The type of unlearning that I have been doing is really crucial. But the fact that I still have sort of like, hit-by-a-truck moments like that really show you that no matter how much learning you can be doing, there are always things, behaviors that you engage in, that you won’t know are problematic until all of a sudden you realize they are. And it takes the amount that I’ve engaged in order to understand why things like that are problematic, you know, and it’s really important that everyone understand that by virtue of saying insensitive things, you might actually be making someone feel unsafe. You might be triggering trauma in someone. And you really might be creating a situation where that power differential, which I always in my sessions, I strive to make that as even as possible, you know. You might be widening that to such an extreme with actions that you don’t even understand, like me in that supermarket. I didn’t understand until that mass shooting that that was inappropriate, and that people were so nice to me there because they were scared of me. And, you know, if I were someone who was super concerned about my image, like, that would be embarrassing for me, but I’m not embarrassed to be learning in front of people. And that’s what I do over at The Credit Institute. I take all of the classes, you know, I don’t kind of like put myself in a silo. It’s a group discussion. It’s really amazing learning content, and I engage in the learning with everyone and it’s really impactful. It leads me to really impactful conclusions.
Meg:
Yeah, this is — this story is poignant, because I think one of the ways people distance themselves from the need to do their own work around intersectionality in every way is by putting all of the importance on their thoughts. Like, “I am not bigoted. I don’t have negative thoughts about these people.”
AC:
Oh, everyone says that. “I’m not racist.”
Meg:
“I’m not racist,” right. And it’s like, okay, we’re able to say, “Oh, I actually cannot do right by my autistic clients unless I do a lot of listening, and learning, and unlearning. That I am probably do no harm if I don’t examine my biases.”
AC:
Absolutely.
Meg:
And we need to be saying that in every category, that we probably are doing harm if we haven’t taken the time to examine and continually re-examine, and to listen. AC, I want to circle back towards the end to the work you do at The Credit Institute because it’s so important, but I want to keep diving in to what’s happening now around diversity and inclusion training, and what shifts you’d like to see, because I know this is some of the work that you’ve done with universities. Can you talk a little bit about that?
AC:
So, right now, there’s, for speech language pathologists, there’s two accreditation standards that diversity, equity, and inclusion have to be sort of baked into the curriculum. And universities, I’ve been coming on board with some of them and helping them with their DEIJ initiatives, which I, you know, I love doing that. Because, well, usually what happens is an institution has one non-white professor and like, one or two non-white students, and that is the whole DEIJ committee. And they are responsible for, you know, donating their labor, to, you know, everyone and teaching basically everything that someone might need to know about cultural responsiveness to people who are actively not treating them well. And that’s problematic, and that’s happening in your workplaces, too, if you aren’t aware of it, you know. It’s people from minoritized populations. Like, of course, you know, we want to be on DEIJ committees, and that’s important, and it’s very hard to educate people who are actively mistreating you.

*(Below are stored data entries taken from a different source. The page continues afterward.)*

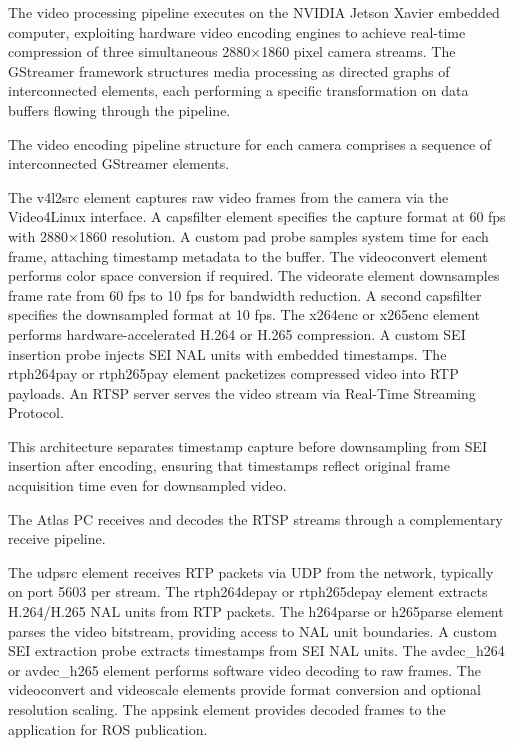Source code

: \documentclass{erauthesis}
\begin{document}

The video processing pipeline executes on the NVIDIA Jetson Xavier embedded computer, exploiting hardware video encoding engines to achieve real-time compression of three simultaneous 2880×1860 pixel camera streams.
The GStreamer framework structures media processing as directed graphs of interconnected elements, each performing a specific transformation on data buffers flowing through the pipeline.


The video encoding pipeline structure for each camera comprises a sequence of interconnected GStreamer elements.

The v4l2src element captures raw video frames from the camera via the Video4Linux interface.
A capsfilter element specifies the capture format at 60 fps with 2880×1860 resolution.
A custom pad probe samples system time for each frame, attaching timestamp metadata to the buffer.
The videoconvert element performs color space conversion if required.
The videorate element downsamples frame rate from 60 fps to 10 fps for bandwidth reduction.
A second capsfilter specifies the downsampled format at 10 fps.
The x264enc or x265enc element performs hardware-accelerated H.264 or H.265 compression.
A custom SEI insertion probe injects SEI NAL units with embedded timestamps.
The rtph264pay or rtph265pay element packetizes compressed video into RTP payloads.
An RTSP server serves the video stream via Real-Time Streaming Protocol.

This architecture separates timestamp capture before downsampling from SEI insertion after encoding, ensuring that timestamps reflect original frame acquisition time even for downsampled video.


The Atlas PC receives and decodes the RTSP streams through a complementary receive pipeline.

The udpsrc element receives RTP packets via UDP from the network, typically on port 5603 per stream.
The rtph264depay or rtph265depay element extracts H.264/H.265 NAL units from RTP packets.
The h264parse or h265parse element parses the video bitstream, providing access to NAL unit boundaries.
A custom SEI extraction probe extracts timestamps from SEI NAL units.
The avdec\_h264 or avdec\_h265 element performs software video decoding to raw frames.
The videoconvert and videoscale elements provide format conversion and optional resolution scaling.
The appsink element provides decoded frames to the application for ROS publication.
\end{document}

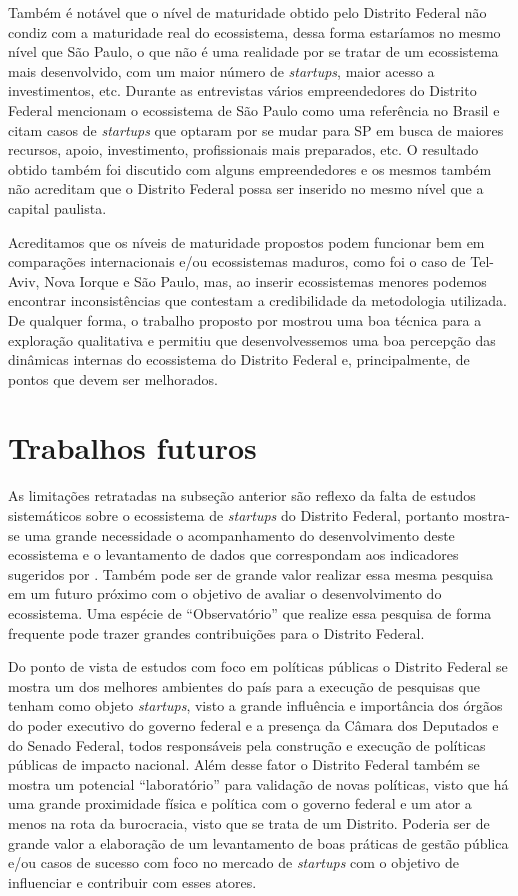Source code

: Também é notável que o nível de maturidade obtido pelo Distrito Federal não condiz com a maturidade real do ecossistema, dessa forma estaríamos no mesmo nível que São Paulo, o que não é uma realidade por se tratar de um ecossistema mais desenvolvido, com um maior número de \textit{startups}, maior acesso a investimentos, etc. Durante as entrevistas vários empreendedores do Distrito Federal mencionam o ecossistema de São Paulo como uma referência no Brasil e citam casos de \textit{startups} que optaram por se mudar para SP em busca de maiores recursos, apoio, investimento, profissionais mais preparados, etc. O resultado obtido também foi discutido com alguns empreendedores e os mesmos também não acreditam que o Distrito Federal possa ser inserido no mesmo nível que a capital paulista.

Acreditamos que os níveis de maturidade propostos podem funcionar bem em comparações internacionais e/ou ecossistemas maduros, como foi o caso de Tel-Aviv, Nova Iorque e São Paulo, mas, ao inserir ecossistemas menores podemos encontrar inconsistências que contestam a credibilidade da metodologia utilizada. De qualquer forma, o trabalho proposto por  mostrou uma boa técnica para a exploração qualitativa e permitiu que desenvolvessemos uma boa percepção das dinâmicas internas do ecossistema do Distrito Federal e, principalmente, de pontos que devem ser melhorados.

\section{Trabalhos futuros}
\label{subsection:trabalhos_futuros}

As limitações retratadas na subseção anterior são reflexo da falta de estudos sistemáticos sobre o ecossistema de \textit{startups} do Distrito Federal, portanto mostra-se uma grande necessidade o acompanhamento do desenvolvimento deste ecossistema e o levantamento de dados que correspondam aos indicadores sugeridos por . Também pode ser de grande valor realizar essa mesma pesquisa em um futuro próximo com o objetivo de avaliar o desenvolvimento do ecossistema. Uma espécie de ``Observatório'' que realize essa pesquisa de forma frequente pode trazer grandes contribuições para o Distrito Federal.

Do ponto de vista de estudos com foco em políticas públicas o Distrito Federal se mostra um dos melhores ambientes do país para a execução de pesquisas que tenham como objeto \textit{startups}, visto a grande influência e importância dos órgãos do poder executivo do governo federal e a presença da Câmara dos Deputados e do Senado Federal, todos responsáveis pela construção e execução de políticas públicas de impacto nacional. Além desse fator o Distrito Federal também se mostra um potencial ``laboratório'' para validação de novas políticas, visto que há uma grande proximidade física e política com o governo federal e um ator a menos na rota da burocracia, visto que se trata de um Distrito. Poderia ser de grande valor a elaboração de um levantamento de boas práticas de gestão pública e/ou casos de sucesso com foco no mercado de \textit{startups} com o objetivo de influenciar e contribuir com esses atores. 

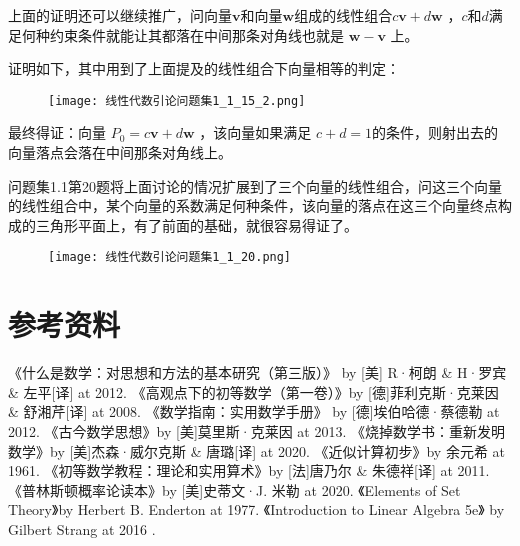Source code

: \documentclass[12pt,oneside]{book}
\begin{document}
上面的证明还可以继续推广，问向量$\boldsymbol{v}$和向量$\boldsymbol{w}$组成的线性组合$c\boldsymbol{v} + d\boldsymbol{w}$ ，$c$和$d$满足何种约束条件就能让其都落在中间那条对角线也就是 $\boldsymbol{w} - \boldsymbol{v}$ 上。

证明如下，其中用到了上面提及的线性组合下向量相等的判定：

\begin{figure}[H]
\centering
\texttt{[image: 线性代数引论问题集1\_1\_15\_2.png]}
\end{figure}

最终得证：向量 $P_0 = c\boldsymbol{v}+d\boldsymbol{w}$ ，该向量如果满足 $c+d=1$的条件，则射出去的向量落点会落在中间那条对角线上。


\cite{线性代数引论}问题集1.1第20题将上面讨论的情况扩展到了三个向量的线性组合，问这三个向量的线性组合中，某个向量的系数满足何种条件，该向量的落点在这三个向量终点构成的三角形平面上，有了前面的基础，就很容易得证了。


\begin{figure}[H]
\centering
\texttt{[image: 线性代数引论问题集1\_1\_20.png]}
\end{figure}



\backmatter
\part*{参考资料}
\begin{thebibliography}{99}
 《什么是数学：对思想和方法的基本研究（第三版）》 by [美] R·柯朗 \& H·罗宾 \&  左平[译]  at 2012.
 《高观点下的初等数学（第一卷）》by [德]菲利克斯·克莱因 \& 舒湘芹[译] at 2008.
 《数学指南：实用数学手册》 by [德]埃伯哈德·蔡德勒 at 2012. 
 《古今数学思想》by [美]莫里斯·克莱因 at 2013.
 《烧掉数学书：重新发明数学》by [美]杰森·威尔克斯 \& 唐璐[译] at 2020.
 《近似计算初步》by 余元希 at 1961.
 《初等数学教程：理论和实用算术》by [法]唐乃尔 \& 朱德祥[译] at 2011.
 《普林斯顿概率论读本》by [美]史蒂文·J. 米勒 at 2020.
 《Elements of Set Theory》by Herbert B. Enderton at 1977.
 《Introduction to Linear Algebra 5e》 by Gilbert Strang at 2016 .
\end{thebibliography}
\end{document}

So, what I love about my work is I get to come in as an outsider and make things better for the people on the inside. So, I like to go into a place, I’ll kind of make sure that I have, you know, a seat at a table, a Zoom table, with a director and the diversity chair. We have a conversation, then I’d like to talk to the diversity chair a little bit about what’s actually going on there. And then, we come up with a plan for getting their department educated. And I’ve got a lot of people I collaborate with, you know. I can’t do all of the teaching in this. I’ve got a lot of people who I collaborate with who can talk about their lived experiences from lots of different angles, you know, not just, you know, I can talk about physical disability, and gender, and neurotype, but I can’t ever know what it’s like to be non-white, I can’t ever know what it’s like to be a non-native English speaker. I, you know, I don’t know what it’s like to be an immigrant. All of those things. And it’s, you know, what I like to do is bring other people in, and we sort of team consult and come up with a way for places to actually foster a sense of belonging that doesn’t feel like it’s being forced.

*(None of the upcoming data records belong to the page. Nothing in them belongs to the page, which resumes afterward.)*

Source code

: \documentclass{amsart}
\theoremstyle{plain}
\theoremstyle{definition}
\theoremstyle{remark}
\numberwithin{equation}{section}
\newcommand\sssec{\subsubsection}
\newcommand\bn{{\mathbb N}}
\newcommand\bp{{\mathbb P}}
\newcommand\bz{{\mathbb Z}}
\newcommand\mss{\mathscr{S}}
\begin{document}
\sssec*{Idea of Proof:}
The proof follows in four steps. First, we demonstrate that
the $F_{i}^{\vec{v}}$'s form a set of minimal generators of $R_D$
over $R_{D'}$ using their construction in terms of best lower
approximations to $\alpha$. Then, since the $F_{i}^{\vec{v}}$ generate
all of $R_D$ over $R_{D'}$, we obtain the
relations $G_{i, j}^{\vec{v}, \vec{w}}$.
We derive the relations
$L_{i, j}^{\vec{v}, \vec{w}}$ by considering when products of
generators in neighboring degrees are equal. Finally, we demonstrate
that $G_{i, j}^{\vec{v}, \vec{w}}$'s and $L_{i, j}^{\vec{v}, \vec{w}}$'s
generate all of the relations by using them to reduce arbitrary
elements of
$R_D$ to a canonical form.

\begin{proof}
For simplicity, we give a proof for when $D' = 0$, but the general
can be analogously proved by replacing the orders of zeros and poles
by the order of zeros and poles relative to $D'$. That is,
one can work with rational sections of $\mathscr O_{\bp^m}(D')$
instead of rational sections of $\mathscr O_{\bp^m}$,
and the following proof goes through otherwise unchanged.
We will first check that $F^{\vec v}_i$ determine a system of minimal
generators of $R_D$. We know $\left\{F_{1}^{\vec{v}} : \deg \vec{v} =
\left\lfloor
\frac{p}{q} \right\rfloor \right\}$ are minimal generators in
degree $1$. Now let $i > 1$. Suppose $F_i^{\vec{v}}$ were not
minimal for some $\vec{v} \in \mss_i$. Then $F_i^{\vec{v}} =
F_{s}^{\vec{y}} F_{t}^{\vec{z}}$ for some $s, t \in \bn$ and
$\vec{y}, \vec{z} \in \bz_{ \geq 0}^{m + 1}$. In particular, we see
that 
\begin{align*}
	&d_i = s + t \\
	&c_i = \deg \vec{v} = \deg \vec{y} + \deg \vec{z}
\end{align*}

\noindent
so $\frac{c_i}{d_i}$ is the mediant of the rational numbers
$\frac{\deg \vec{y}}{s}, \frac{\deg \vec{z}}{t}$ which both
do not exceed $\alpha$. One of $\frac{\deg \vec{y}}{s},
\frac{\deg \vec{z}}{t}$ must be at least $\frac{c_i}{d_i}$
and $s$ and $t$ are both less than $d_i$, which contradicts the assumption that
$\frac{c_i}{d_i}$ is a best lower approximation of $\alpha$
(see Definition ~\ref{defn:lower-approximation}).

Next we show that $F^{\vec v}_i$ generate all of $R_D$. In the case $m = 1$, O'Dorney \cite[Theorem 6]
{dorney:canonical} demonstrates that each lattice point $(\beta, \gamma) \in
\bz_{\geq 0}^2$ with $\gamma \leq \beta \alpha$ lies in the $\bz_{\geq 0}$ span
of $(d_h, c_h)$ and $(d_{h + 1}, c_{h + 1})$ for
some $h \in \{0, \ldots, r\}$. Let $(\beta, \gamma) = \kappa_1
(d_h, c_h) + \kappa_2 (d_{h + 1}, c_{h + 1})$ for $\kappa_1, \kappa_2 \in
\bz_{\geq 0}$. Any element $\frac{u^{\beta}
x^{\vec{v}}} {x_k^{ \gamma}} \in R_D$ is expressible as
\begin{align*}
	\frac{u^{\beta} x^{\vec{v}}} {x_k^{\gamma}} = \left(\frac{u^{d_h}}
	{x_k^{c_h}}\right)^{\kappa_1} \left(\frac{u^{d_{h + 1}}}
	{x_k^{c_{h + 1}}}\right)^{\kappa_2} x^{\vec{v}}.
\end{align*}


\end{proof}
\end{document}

I can’t tell you how bad it feels to be like the ‘diverse’ person. And I’m putting air quotes around the word ‘diverse’, because everyone is diverse. I hate — the term ‘diversity’ is misused so much because people think it only applies to ‘other’. It’s funny because it has started to be a term I dislike because people don’t use it properly, but to be the, quote, ‘diverse’ person, and have people expect you to educate them on everything, it’s very hard. So, I’ve been going into universities, clinics, hospitals, schools, and taking that on. I have trained something like 3000 different institutions in gender-inclusive practices, intersectionality, I touch on gender-affirming practices, as well as anti-racist, anti-bias work for which I have the appropriate contributors come along with me. Because it’s — those aren’t my things to teach, you know, I can’t facilitate a course on anti-black racism, but I sure can bring someone with me who can. And that sort of consulting has been really exciting for me.

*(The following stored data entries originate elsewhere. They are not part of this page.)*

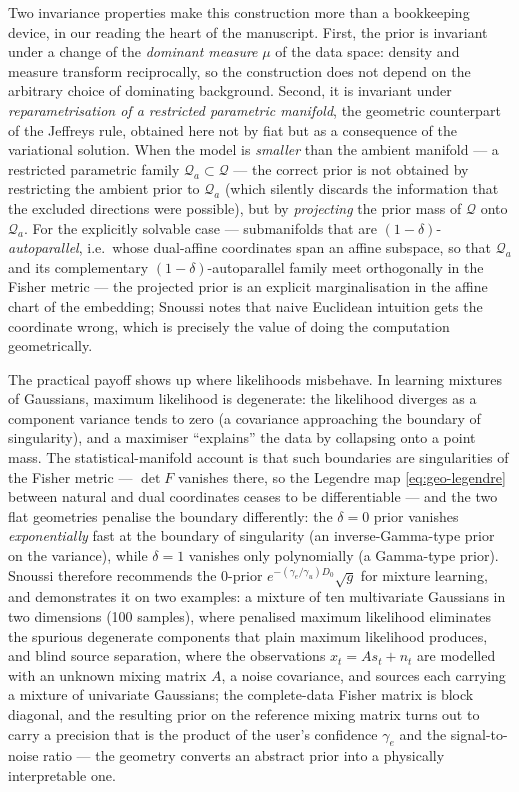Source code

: Two invariance properties make this construction more than a bookkeeping
device, in our reading the heart of the manuscript. First, the prior is
invariant under a change of the \emph{dominant measure} $\mu$ of the data
space: density and measure transform reciprocally, so the construction does
not depend on the arbitrary choice of dominating background. Second, it is
invariant under \emph{reparametrisation of a restricted parametric manifold},
the geometric counterpart of the Jeffreys rule, obtained here not by fiat but
as a consequence of the variational solution. When the model is \emph{smaller}
than the ambient manifold --- a restricted parametric family
$\mathcal{Q}_a \subset \mathcal{Q}$ --- the correct prior is not obtained by
restricting the ambient prior to $\mathcal{Q}_a$ (which silently discards the
information that the excluded directions were possible), but by
\emph{projecting} the prior mass of $\mathcal{Q}$ onto $\mathcal{Q}_a$. For
the explicitly solvable case --- submanifolds that are
$(1-\delta)$-\emph{autoparallel}, i.e.\ whose dual-affine coordinates span an
affine subspace, so that $\mathcal{Q}_a$ and its complementary
$(1-\delta)$-autoparallel family meet orthogonally in the Fisher metric ---
the projected prior is an explicit marginalisation in the affine chart of the
embedding; Snoussi notes that naive Euclidean intuition gets the coordinate
wrong, which is precisely the value of doing the computation geometrically.

The practical payoff shows up where likelihoods misbehave. In learning
mixtures of Gaussians, maximum likelihood is degenerate: the likelihood
diverges as a component variance tends to zero (a covariance approaching the
boundary of singularity), and a maximiser ``explains'' the data by collapsing
onto a point mass. The statistical-manifold account is that such boundaries
are singularities of the Fisher metric --- $\det F$ vanishes there, so the
Legendre map \eqref{eq:geo-legendre} between natural and dual coordinates
ceases to be differentiable --- and the two flat geometries penalise the
boundary differently: the $\delta = 0$ prior vanishes \emph{exponentially}
fast at the boundary of singularity (an inverse-Gamma-type prior on the
variance), while $\delta = 1$ vanishes only polynomially (a Gamma-type
prior). Snoussi therefore recommends the $0$-prior
$e^{-(\gamma_e/\gamma_u)D_0}\sqrt{g}$ for mixture learning, and demonstrates
it on two examples: a mixture of ten multivariate Gaussians in two dimensions
(100 samples), where penalised maximum likelihood eliminates the spurious
degenerate components that plain maximum likelihood produces, and blind
source separation, where the observations $x_t = A s_t + n_t$ are modelled
with an unknown mixing matrix $A$, a noise covariance, and sources each
carrying a mixture of univariate Gaussians; the complete-data Fisher matrix
is block diagonal, and the resulting prior on the reference mixing matrix
turns out to carry a precision that is the product of the user's confidence
$\gamma_e$ and the signal-to-noise ratio --- the geometry converts an
abstract prior into a physically interpretable one.

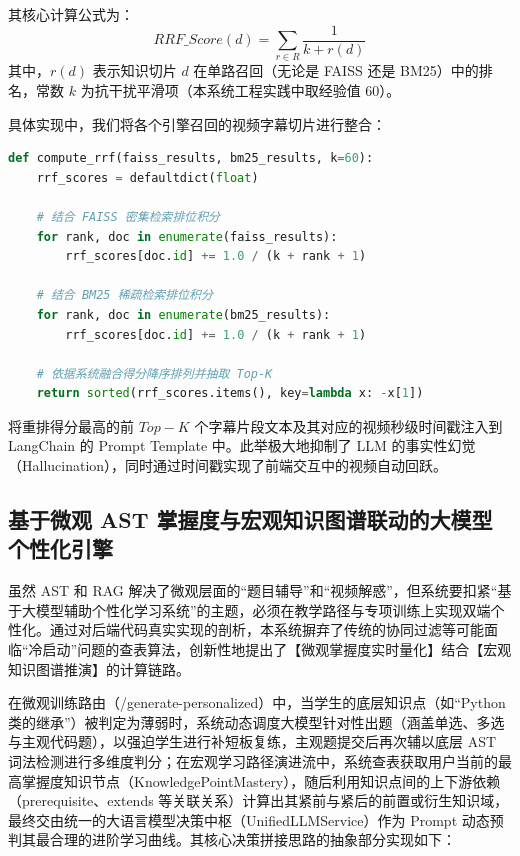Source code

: 其核心计算公式为：
\begin{equation}
RRF\_Score(d) = \sum_{r \in R} \frac{1}{k + r(d)}
\end{equation}
其中，$r(d)$ 表示知识切片 $d$ 在单路召回（无论是 FAISS 还是 BM25）中的排名，常数 $k$ 为抗干扰平滑项（本系统工程实践中取经验值 60）。

具体实现中，我们将各个引擎召回的视频字幕切片进行整合：
\begin{lstlisting}[language=Python, caption=双路混合 RRF 重排融合算法核心实现]
def compute_rrf(faiss_results, bm25_results, k=60):
    rrf_scores = defaultdict(float)
    
    # 结合 FAISS 密集检索排位积分
    for rank, doc in enumerate(faiss_results):
        rrf_scores[doc.id] += 1.0 / (k + rank + 1)
        
    # 结合 BM25 稀疏检索排位积分
    for rank, doc in enumerate(bm25_results):
        rrf_scores[doc.id] += 1.0 / (k + rank + 1)
        
    # 依据系统融合得分降序排列并抽取 Top-K
    return sorted(rrf_scores.items(), key=lambda x: -x[1])
\end{lstlisting}
将重排得分最高的前 $Top-K$ 个字幕片段文本及其对应的视频秒级时间戳注入到 LangChain 的 Prompt Template 中。此举极大地抑制了 LLM 的事实性幻觉（Hallucination），同时通过时间戳实现了前端交互中的视频自动回跃。


\subsection{基于微观 AST 掌握度与宏观知识图谱联动的大模型个性化引擎}

虽然 AST 和 RAG 解决了微观层面的“题目辅导”和“视频解惑”，但系统要扣紧“基于大模型辅助个性化学习系统”的主题，必须在教学路径与专项训练上实现双端个性化。通过对后端代码真实实现的剖析，本系统摒弃了传统的协同过滤等可能面临“冷启动”问题的查表算法，创新性地提出了【微观掌握度实时量化】结合【宏观知识图谱推演】的计算链路。

在微观训练路由（/generate-personalized）中，当学生的底层知识点（如“Python类的继承”）被判定为薄弱时，系统动态调度大模型针对性出题（涵盖单选、多选与主观代码题），以强迫学生进行补短板复练，主观题提交后再次辅以底层 AST 词法检测进行多维度判分；在宏观学习路径演进流中，系统查表获取用户当前的最高掌握度知识节点（KnowledgePointMastery），随后利用知识点间的上下游依赖（prerequisite、extends 等关联关系）计算出其紧前与紧后的前置或衍生知识域，最终交由统一的大语言模型决策中枢（UnifiedLLMService）作为 Prompt 动态预判其最合理的进阶学习曲线。其核心决策拼接思路的抽象部分实现如下：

I have also been going and giving a lot of talks about gender-inclusive practices. And the intersection of gender and neurotype is something really important and poignant for your listeners, because autistic people are far more likely to express a gender variance. And let’s break that down for a minute. So, autistic people and people with ADHD — which I have ADHD, and I am allistic — the intersection there is that people who have ADHD or who are autistic are 7 to 10 times more likely to express gender variance. Why? Well, let’s think about it. Gender is a social construct. Autistic people don’t really buy into social constructs that don’t serve them, right. So, you’ve got a lot of people who are like, “You know what, this doesn’t apply to me and I don’t have the intrinsic social pressure to accept it. And, you know, I don’t have the desire to express it to please someone else.” And, you know, when you think about gender, really, all it is, is a performance. You know, your gender is something that you do feel on the inside, but your expression of your gender, it’s a performance, you know. It’s not — and obviously, everyone performs their gender differently, right? You know, I don’t do a whole lot to perform my gender, you know. But some people do. Some people go to extremes and do their hair and do their makeup; some people just, you know, kind of wake up and walk out the door in what they’re wearing, and that’s how they express their gender. Everyone has different ways of expressing their gender. If you don’t feel the pressing need to fit into a construct, then you’re less likely to do it. And autistic people definitely don’t feel that pressing need as much as allistic people do, you know. The sort of social pressure to conform is really, really there for all of us. But we know that people who don’t buy into social constructs are less likely to perform them.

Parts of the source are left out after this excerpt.